Throwback Thursday

Once again, here we go, searching the archives and bring the past into the present…

A couple of quick throws this week.

Architectural Geometry

Intently looking is a major component of a photographers DNA. We are always staring, looking for something to capture our attention that then compels us to make a picture. Something I often refer to as “restless eyes”.

Sometimes referred to as “vernacular photography”, Stephan Shore is the Godfather of all practitioners. There is no one better. He is one of my photo heros.

Each of the images here was made while out and about, with no particular goal in mind. In the case of Architectural Geometry, I was standing in line waiting to see a film during the Full-Frame Film Festival in Durham. Being captivated by the lines and graphic elements of the office building across the street, I couldn’t resist the impulse to take out my phone and make a few pictures.


Diesel

Diesel was made while stuck in traffic. I was totally entranced by the graphic elements created by the smudges on the bus next to me. A picture had to be made.

Looking up

Looking Up was made while on a lunch date with my wife. I was particularly taken with the contrast between the umbrella and the clear blue sky. Initially I thought the moon (as a small spot on the left) was a cool addition.
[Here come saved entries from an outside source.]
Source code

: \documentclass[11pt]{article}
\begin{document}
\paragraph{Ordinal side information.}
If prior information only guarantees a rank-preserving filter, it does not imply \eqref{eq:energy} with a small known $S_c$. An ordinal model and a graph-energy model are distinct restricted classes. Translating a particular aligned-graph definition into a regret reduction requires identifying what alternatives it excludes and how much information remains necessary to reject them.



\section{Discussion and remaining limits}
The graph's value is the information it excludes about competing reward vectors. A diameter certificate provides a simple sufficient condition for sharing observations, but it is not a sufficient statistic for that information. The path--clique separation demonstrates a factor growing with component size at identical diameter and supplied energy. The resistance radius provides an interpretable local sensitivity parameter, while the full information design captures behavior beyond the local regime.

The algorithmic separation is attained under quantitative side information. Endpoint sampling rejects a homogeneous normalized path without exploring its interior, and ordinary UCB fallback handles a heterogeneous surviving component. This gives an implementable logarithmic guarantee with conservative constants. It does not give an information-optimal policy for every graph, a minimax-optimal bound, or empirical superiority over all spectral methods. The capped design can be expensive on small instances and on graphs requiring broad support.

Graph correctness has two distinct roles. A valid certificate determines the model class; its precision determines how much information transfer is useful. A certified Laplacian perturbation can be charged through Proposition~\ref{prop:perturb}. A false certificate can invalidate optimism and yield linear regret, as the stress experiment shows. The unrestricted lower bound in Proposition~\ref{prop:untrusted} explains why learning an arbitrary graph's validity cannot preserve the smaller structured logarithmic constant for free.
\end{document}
Now it strikes me as an annoying dust spot but I’ll keep living with it for now.

None of these pictures are especially noteworthy or potentially award winning. But who cares? What all three of them do have in common is the joy that comes from sharing the vision of our “restless eyes”.


Throwback Thursday

Once again, here we go, searching the archives and bring the past into the present…

An often annoying character trait of many photographers is the obsessive need to discuss gear. Put more than one photographer in a room and before you can say: “Say Cheese!” there will be a conversation on the type of gear they’ve used in the past; what they’re using now; what they’ve sold to buy more gear that now they wish they’d kept; and what they’d like to buy in the future.

Ugh…

I don’t know why we do, but we do. I am occasionally as guilty as anyone else. Perhaps it’s because it’s bond we all share. Perhaps it’s because we have nothing else interesting to say. Who knows?

All i do know is, it just doesn’t matter.

The best camera is the one you have with you, and most often, it’s your phone. As convenient as that is, with all the apps available, it couldn’t be more fun to make pictures. Even when I’m carrying another camera, I will still use my phone if I think I might want to play around with the images later.

Farm House

The picture above was made on one of those occasions. While out working on a project, I passed the abandoned farm house and after making several pictures with my larger cameras, I thought it might also be fun to make a few with my phone.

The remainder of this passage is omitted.